The area was initially called Hallet’s (or Hallett’s) Cove after its first landowner William Hallet settled there in 1652 with his wife, Elizabeth Fones. Hallet’s Cove was incorporated on April 12, 1839, and was later renamed for John Jacob Astor, then the wealthiest man in the United States, to persuade him to invest in the area. During the second half of the 19th century, economic and commercial growth increased immigration. Astoria and several other surrounding villages were incorporated into Long Island City in 1870, which was incorporated into the City of Greater New York in 1898. Commercial activity continued through the 20th century, with the area being a center for filmmaking and industry.

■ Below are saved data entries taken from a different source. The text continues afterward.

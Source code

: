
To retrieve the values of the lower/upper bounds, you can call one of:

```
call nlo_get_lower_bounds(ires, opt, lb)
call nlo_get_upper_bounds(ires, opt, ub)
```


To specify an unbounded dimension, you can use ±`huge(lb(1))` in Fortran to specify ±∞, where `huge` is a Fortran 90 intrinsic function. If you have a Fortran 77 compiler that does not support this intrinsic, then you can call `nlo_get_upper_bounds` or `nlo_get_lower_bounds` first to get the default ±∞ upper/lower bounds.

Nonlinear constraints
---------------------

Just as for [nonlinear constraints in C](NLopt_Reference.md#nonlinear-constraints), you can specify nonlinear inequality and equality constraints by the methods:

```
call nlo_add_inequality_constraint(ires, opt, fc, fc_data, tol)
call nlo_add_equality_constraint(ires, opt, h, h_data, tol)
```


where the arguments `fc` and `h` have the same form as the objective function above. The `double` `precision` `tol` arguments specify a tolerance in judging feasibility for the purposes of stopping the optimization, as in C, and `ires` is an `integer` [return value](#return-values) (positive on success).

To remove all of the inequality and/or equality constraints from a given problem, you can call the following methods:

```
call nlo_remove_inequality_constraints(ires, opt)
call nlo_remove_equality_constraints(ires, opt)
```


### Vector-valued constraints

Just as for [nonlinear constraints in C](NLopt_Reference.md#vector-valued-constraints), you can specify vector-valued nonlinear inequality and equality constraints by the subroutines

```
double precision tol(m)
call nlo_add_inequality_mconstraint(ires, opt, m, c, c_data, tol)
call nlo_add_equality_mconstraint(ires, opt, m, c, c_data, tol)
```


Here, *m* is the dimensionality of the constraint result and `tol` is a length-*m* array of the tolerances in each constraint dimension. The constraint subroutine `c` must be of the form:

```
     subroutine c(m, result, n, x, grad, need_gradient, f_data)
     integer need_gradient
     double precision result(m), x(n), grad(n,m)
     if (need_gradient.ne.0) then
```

The area now known as Astoria was initially called Hallet’s Cove (also spelled Hallett’s Cove). Its first landowner William Hallet (or Hallett), settled there in 1652 with his wife, Elizabeth Fones. The peninsula was bordered to the north by Hell Gate, west by the East River, and south by Sunswick Creek. Hallet bought the land in 1664 from two native chiefs named Shawestcont and Erramorhar. Top HVAC NYC
The area south of Astoria was called Ravenswood, and traditionally, Broadway was considered the border between the two. Today, however, many residents and businesses south of Broadway identify themselves as Astorians for convenience or status. Long Island City has historically been considered an industrial area, and Ravenswood is now primarily a low-income neighborhood. Some of the thoroughfares have lent their names to unofficial terms for the areas they serve. For instance, the eastern end of Astoria, with Steinway Street as its main thoroughfare, is sometimes referred to simply as “Steinway,” and the northern end around Ditmars Boulevard is sometimes referred to as “Ditmars,” with their convergence point bearing the neighborhood name “Ditmars-Steinway.” Banners displayed on lamp posts along 30th Avenue refer to it as “the Heart of Astoria.”